I read this article and raised my eyebrows a little bit.

On the one hand, a good friend at work didn’t enroll her fifth-grade son in ‘Family Studies’ this year. “He’s kind of immature for his age,” she explained, “and still at the ‘Ewww, gross!’ stage where he can’t even look at couples kissing in movies. How’s he supposed to cope with condoms and gays and fallopian tubes?” The class is offered for grades four through seven. He’ll probably be taking it in the last possible year, and in the meantime his parents won’t say anything about sex, much less STDs, physiology, the sexual spectrum, or etc etc. The article says it’s not the school’s job to provide ‘morality training,’ but how can parents provide this so-called training if they don’t start with the biological and social basics? You can’t build a house without a foundation, and if you just start off with, “Son, there are families out there with two moms, OK?” he’ll have to go, “Whaa?” So is that the school’s job or the family’s job, if you can’t separate biology and morality in your culture?
On the other hand, a gay friend and I were discussing the education at our backwards little Catholic schools in the heart of Grey Nun country. The topic of sex ed came up and was generally mocked and reviled – how backwards it was, how we were being told ‘Save it for marriage!’ before we had quite figured out what ‘it’ was, or what you were supposed to call the bits covered by your underwear. At my elementary school I think we started sex ed in grade 5. Too early? Too late? What do you have to include for kids that age? And what (more importantly) should you leave out? “It would have meant so much to me if they could have just mentioned homosexuality,” my friend said thoughtfully. “Just mentioned it. I spent most of my education thinking I was the only gay guy in the entire city.” He’s quite right. They didn’t say “Don’t be gay because it says so in the Bible,” or “Don’t be gay or the Pope will come to your house and lay the smackdown.” They simply didn’t say anything at all, good or bad. I must’ve been twelve or thirteen before I figured out what ‘gay’ was (reading a volume of Roman history, I stopped to look up the word ‘catamite’ in our huge old 1938 Oxford dictionary, which was quite explicit, though I had to look up a couple more words after that). So there’s that – if a kid’s parents won’t condone or condemn it, should the schools at least let you know it exists? Is that their job, is that part of their mandate as surrogate parents for eight hours a day?
NB: If I ever have kids, the plan is to let the school take care of the ‘What is gonorrhea?’ part of sex ed, as well as ‘How many ‘i’s are there in ‘epididymis’?' The nice part is, I get to avoid the really disgusting questions while being able to answer the easy ones like ‘What’s gay?’ by pointing to a photo of their ‘uncles’ in one of my albums. Why make things difficult for myself?
Parents are generally overly conservative in what their children are taught in school. I remember a number of parents protesting the content taught to their kids in math class because what they were learning wasn’t applicable to their destined career as a farm hand. I think the reality of the situation was that the parents didn’t want their children asking them questions that would make them feel uncomfortable, which often includes any question that they don’t know the answer to. My bet is that your friend from work has a hard time coping with gays, condoms, and fallopian tubes and would rather not have her kid bringing up the subject.

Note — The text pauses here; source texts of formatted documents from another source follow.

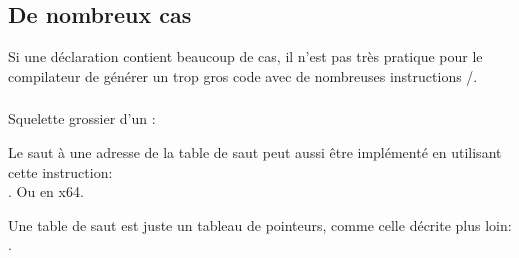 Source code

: \subsection{De nombreux cas}

Si une déclaration  contient beaucoup de cas, il n'est pas très pratique
pour le compilateur de générer un trop gros code avec de nombreuses instructions
\JE/\JNE.







\subsubsection{\Conclusion{}}

Squelette grossier d'un :



Le saut à une adresse de la table de saut peut aussi être implémenté en utilisant
cette instruction: \\
.
Ou  en x64.

Une table de saut est juste un tableau de pointeurs, comme celle décrite plus
loin: . 
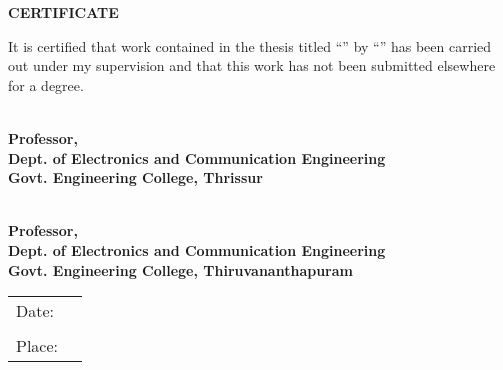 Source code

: 
\begin{center}
{\bf\large CERTIFICATE }\\
\par\vspace{5mm}
\end{center}
\noindent It is certified that work contained in the thesis titled
``\textbf\thetitle{}'' by ``\thescholar'' has been
carried out under my supervision and that this work has not been submitted
elsewhere for a degree.
\vspace{20mm}

\begin{flushleft}
\textbf{\thesupervisor\\
Professor,\\Dept. of Electronics and Communication Engineering\\ Govt.
Engineering College, Thrissur}
\vspace{1cm}

\textbf{\thecosupervisor\\
Professor,\\Dept. of Electronics and Communication Engineering\\ Govt.
Engineering College, Thiruvananthapuram}

\end{flushleft}
\vspace{5mm}



\begin{flushleft}
\vspace{25mm}
\begin{tabular}{@{}p{1cm}p{5cm}@{}}
Date: & \hrulefill\\
& \\
Place: & \hrulefill\\
\end{tabular}
\end{flushleft} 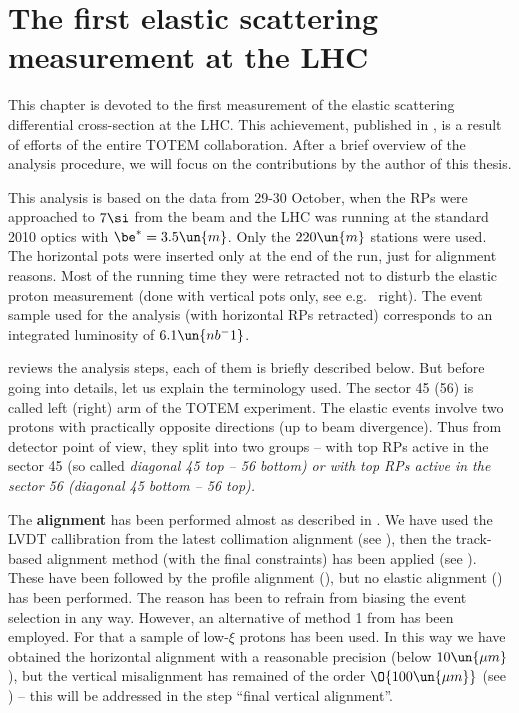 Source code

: \iffalse
DPE, SD, MC
\fi

\chapter[felm]{The first elastic scattering measurement at the LHC}

This chapter is devoted to the first measurement of the elastic scattering differential cross-section at the LHC. This achievement, published in , is a result of efforts of the entire TOTEM collaboration. After a brief overview of the analysis procedure, we will focus on the contributions by the author of this thesis.

This analysis is based on the data from 29-30 October, when the RPs were approached to $7\si$ from the beam and the LHC was running at the standard 2010 optics with $\be^* = 3.5\un{m}$. Only the $220\un{m}$ stations were used. The horizontal pots were inserted only at the end of the run, just for alignment reasons. Most of the running time they were retracted not to disturb the elastic proton measurement (done with vertical pots only, see e.g.~ right). The event sample used for the analysis (with horizontal RPs retracted) corresponds to an integrated luminosity of $6.1\un{nb^-1}$.


 reviews the analysis steps, each of them is briefly described below. But before going into details, let us explain the terminology used. The sector 45 (56) is called left (right) arm of the TOTEM experiment. The elastic events involve two protons with practically opposite directions (up to beam divergence). Thus from detector point of view, they split into two groups -- with top RPs active in the sector 45 (so called \em{diagonal} 45 top -- 56 bottom) or with top RPs active in the sector 56 (diagonal 45 bottom -- 56 top).

\> The {\bf alignment} has been performed almost as described in . We have used the LVDT callibration from the latest collimation alignment (see ), then the track-based alignment method (with the final constraints) has been applied (see ). These have been followed by the profile alignment (), but no elastic alignment () has  been performed. The reason has been to refrain from biasing the event selection in any way. However, an alternative of method 1 from  has been employed. For that a sample of low-$\xi$ protons has been used. In this way we have obtained the horizontal alignment with a reasonable precision (below $10\un{\mu m}$), but the vertical misalignment has remained of the order $\O{100\un{\mu m}}$ (see ) -- this will be addressed in the step ``final vertical alignment''.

Having kids fully aware of the multitude of family structures is entirely different from sex education. The two topics aren’t related in the slightest. I was taught in school about families of single mothers, two Aunts, a couple of uncles, etc.. and not once did I think to myself whether those two Aunts ever had intercourse. The idea is ludicrous. So why would a child start asking anything related to sex when introduced to the idea of a family having two moms?
I think I can only speak for myself on this one, but there were enough books lying around our house that I pretty much knew you needed a sperm and an egg somewhere in the equation.
If someone had told me when I was this kid’s age that there were families with two moms, I probably would have crossed my arms and stubbornly demanded, “But where did the baby come from?”
Readers, other thoughts on sex ed and/or the ability of younguns to cope with it?
Actually Premee the puppets that told us about private parts and the begins of sexuality were in grade 2 (I believe). The video showing the journey of the sperm, as part of the act of intercourse, through the male, into the female and up to fertilizing the egg was in grade 5.
That all said, my mother and I sat down with all the medical books in grade three to talk through the whole being a woman and menstrual cycle thing because my boobs were so big she wanted me to be prepared at any time. I of course then showed up at school and blabbed all the juicy details.
Oh and yeah … this is Julie (not Warren) … just to clarify my husband has never had a period. Whew, glad we got that cleared up.
It’s OK, I figured it was you based on Warren not having boobs.